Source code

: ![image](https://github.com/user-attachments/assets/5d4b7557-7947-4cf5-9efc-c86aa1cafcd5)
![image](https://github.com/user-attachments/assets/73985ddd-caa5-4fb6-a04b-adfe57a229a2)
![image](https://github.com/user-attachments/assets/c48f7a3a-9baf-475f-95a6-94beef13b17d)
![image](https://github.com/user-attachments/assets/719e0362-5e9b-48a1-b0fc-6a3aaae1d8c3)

========

| WHAT YOU NEED TO DO |
Your answer should be the lines of the records that include the word "user".

| RESPONSE FOR THIS EXERCISE |
: ![image](https://github.com/user-attachments/assets/5d4b7557-7947-4cf5-9efc-c86aa1cafcd5)
![image](https://github.com/user-attachments/assets/73985ddd-caa5-4fb6-a04b-adfe57a229a2)
![image](https://github.com/user-attachments/assets/c48f7a3a-9baf-475f-95a6-94beef13b17d)
![image](https://github.com/user-attachments/assets/719e0362-5e9b-48a1-b0fc-6a3aaae1d8c3)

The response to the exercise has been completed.